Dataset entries
Segment Open

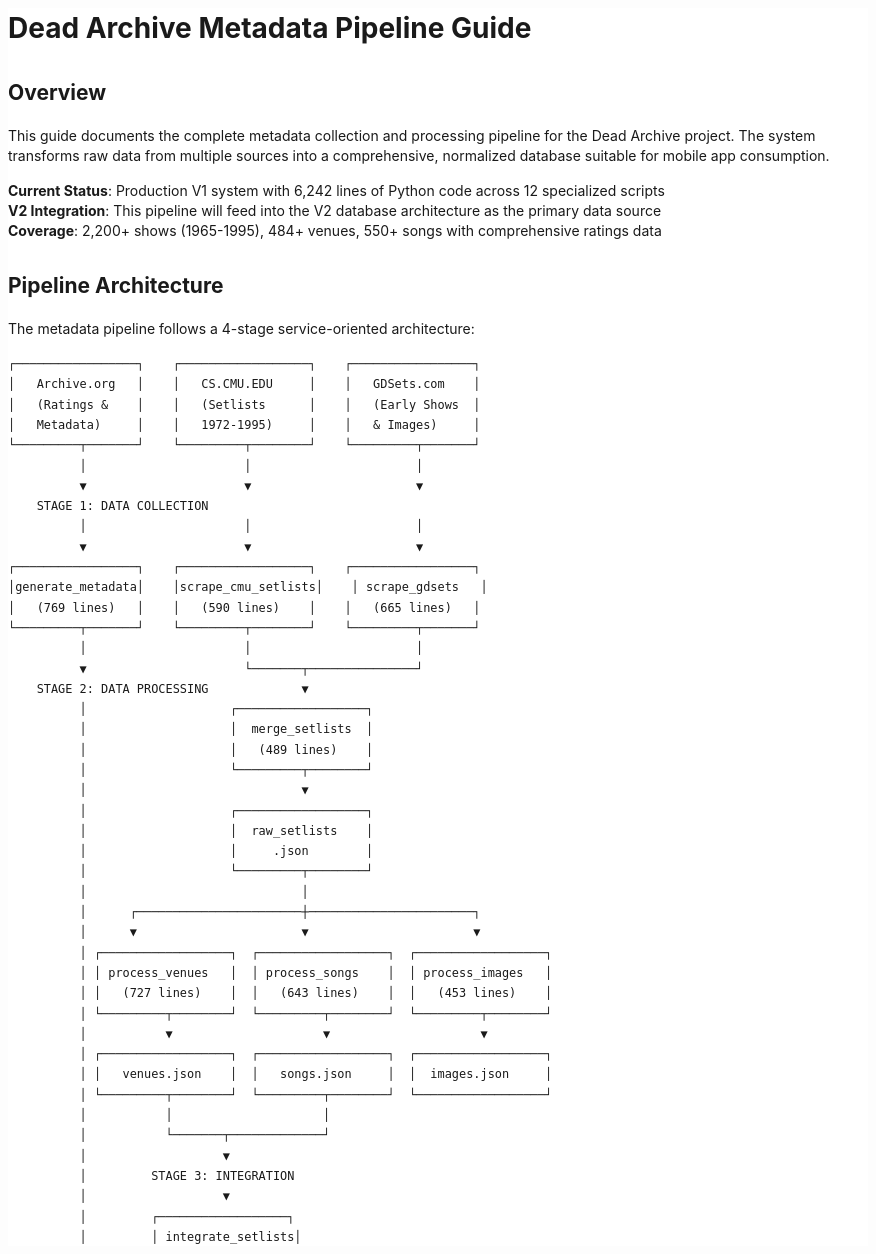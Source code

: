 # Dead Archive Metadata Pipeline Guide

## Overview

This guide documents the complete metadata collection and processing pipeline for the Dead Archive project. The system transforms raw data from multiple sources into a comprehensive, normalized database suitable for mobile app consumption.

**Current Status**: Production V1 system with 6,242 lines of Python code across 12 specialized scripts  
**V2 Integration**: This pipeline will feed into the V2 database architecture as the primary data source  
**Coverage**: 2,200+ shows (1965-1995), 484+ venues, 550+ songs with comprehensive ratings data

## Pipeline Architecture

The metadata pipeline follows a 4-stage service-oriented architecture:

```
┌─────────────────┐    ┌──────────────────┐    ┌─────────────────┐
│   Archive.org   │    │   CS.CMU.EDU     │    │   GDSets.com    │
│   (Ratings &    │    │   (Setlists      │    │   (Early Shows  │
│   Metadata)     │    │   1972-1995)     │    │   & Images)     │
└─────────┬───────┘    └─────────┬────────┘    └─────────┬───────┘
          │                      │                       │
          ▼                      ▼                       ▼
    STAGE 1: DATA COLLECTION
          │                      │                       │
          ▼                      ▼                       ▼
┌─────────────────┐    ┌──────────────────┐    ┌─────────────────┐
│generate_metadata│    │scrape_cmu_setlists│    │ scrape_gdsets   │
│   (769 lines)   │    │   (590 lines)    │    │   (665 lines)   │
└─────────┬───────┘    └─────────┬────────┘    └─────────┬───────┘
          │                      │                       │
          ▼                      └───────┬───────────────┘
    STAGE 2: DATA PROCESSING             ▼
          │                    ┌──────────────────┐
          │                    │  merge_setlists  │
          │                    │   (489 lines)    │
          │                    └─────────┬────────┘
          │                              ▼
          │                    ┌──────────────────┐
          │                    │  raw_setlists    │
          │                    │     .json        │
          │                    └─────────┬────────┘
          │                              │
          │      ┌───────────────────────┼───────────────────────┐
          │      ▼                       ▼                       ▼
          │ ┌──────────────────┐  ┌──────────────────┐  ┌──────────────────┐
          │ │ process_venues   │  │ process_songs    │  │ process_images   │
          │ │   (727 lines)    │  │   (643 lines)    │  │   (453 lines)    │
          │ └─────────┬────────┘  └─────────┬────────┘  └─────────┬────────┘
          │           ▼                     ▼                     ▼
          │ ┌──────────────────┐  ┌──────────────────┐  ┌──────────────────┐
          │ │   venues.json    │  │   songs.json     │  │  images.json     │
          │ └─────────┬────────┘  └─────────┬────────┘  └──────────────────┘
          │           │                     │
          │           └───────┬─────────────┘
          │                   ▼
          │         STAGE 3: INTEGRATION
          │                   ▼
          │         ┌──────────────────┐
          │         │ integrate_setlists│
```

Segment Closed
Segment Open

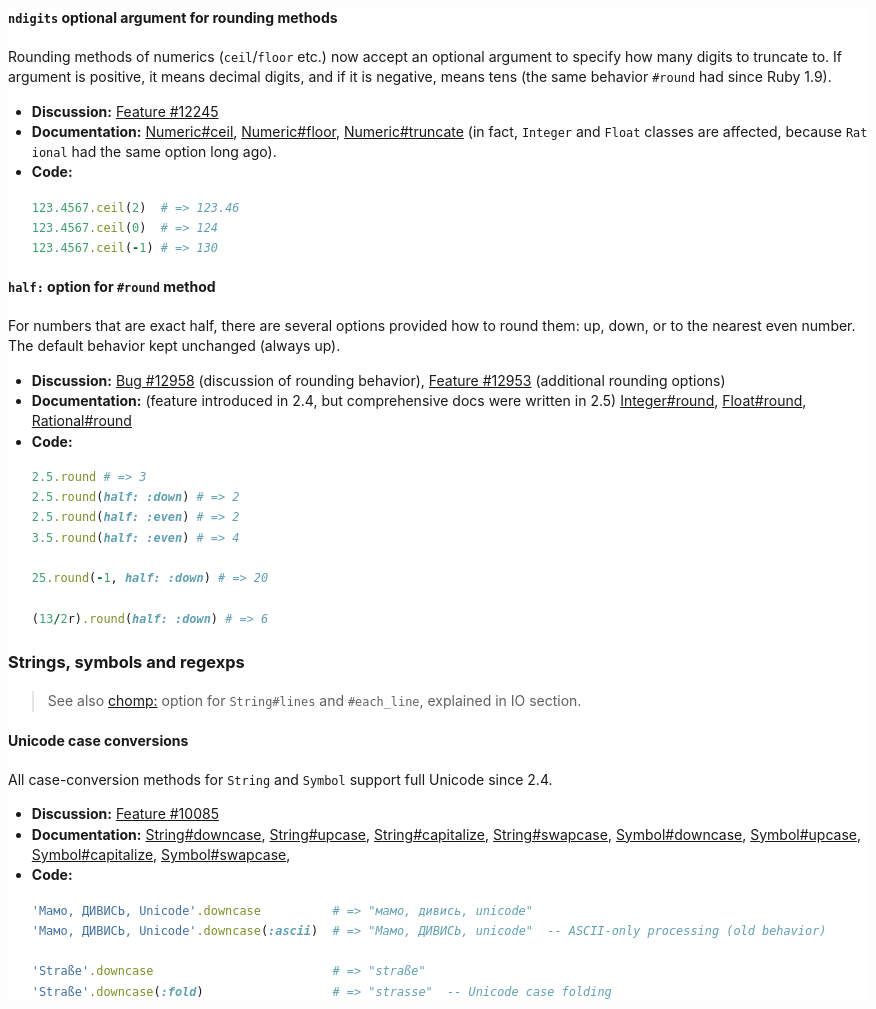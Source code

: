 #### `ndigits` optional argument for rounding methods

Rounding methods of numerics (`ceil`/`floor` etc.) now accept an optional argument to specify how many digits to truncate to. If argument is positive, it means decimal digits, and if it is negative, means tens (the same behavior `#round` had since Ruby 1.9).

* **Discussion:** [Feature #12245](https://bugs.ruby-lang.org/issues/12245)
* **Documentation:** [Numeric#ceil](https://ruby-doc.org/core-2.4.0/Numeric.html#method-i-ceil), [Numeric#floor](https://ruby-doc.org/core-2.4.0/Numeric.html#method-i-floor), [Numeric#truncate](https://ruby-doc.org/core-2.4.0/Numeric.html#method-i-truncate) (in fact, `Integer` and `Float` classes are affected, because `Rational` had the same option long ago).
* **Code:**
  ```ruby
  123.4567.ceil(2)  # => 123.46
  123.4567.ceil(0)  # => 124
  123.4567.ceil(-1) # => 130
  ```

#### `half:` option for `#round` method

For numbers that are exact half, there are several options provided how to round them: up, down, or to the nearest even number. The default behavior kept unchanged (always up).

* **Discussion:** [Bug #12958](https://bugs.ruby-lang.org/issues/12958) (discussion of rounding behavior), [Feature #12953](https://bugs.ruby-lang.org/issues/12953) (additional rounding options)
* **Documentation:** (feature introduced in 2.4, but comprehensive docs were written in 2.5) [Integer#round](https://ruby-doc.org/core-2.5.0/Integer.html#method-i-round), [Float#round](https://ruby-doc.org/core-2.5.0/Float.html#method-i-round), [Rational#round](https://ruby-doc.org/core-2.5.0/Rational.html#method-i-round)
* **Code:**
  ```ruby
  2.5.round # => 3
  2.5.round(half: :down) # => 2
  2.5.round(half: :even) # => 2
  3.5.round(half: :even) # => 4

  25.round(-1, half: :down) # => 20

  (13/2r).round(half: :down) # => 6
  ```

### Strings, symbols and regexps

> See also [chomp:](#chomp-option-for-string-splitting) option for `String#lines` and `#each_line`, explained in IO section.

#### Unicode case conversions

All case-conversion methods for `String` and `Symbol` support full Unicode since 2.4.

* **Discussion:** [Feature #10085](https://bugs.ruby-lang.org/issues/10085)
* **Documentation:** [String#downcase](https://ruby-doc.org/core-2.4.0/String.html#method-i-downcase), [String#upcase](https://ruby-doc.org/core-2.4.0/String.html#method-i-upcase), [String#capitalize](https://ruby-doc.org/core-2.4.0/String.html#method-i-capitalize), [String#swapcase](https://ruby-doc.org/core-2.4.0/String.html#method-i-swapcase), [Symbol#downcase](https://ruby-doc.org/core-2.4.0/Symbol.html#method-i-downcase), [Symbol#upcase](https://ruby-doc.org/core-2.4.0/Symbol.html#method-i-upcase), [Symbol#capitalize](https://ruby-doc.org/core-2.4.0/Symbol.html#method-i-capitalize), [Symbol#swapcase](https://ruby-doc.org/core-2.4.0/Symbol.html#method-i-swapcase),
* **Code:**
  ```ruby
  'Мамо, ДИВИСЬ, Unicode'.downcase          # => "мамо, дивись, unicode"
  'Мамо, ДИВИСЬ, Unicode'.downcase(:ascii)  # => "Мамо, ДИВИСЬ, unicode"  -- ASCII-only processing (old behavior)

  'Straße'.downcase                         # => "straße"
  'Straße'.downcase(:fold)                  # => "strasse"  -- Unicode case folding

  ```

Segment Closed

> ASSIGNMENT: Counting only lines that hold "Straße", state how many appear in the records, and give nothing but the number.

> SOLUTION TO THIS EXERCISE: 2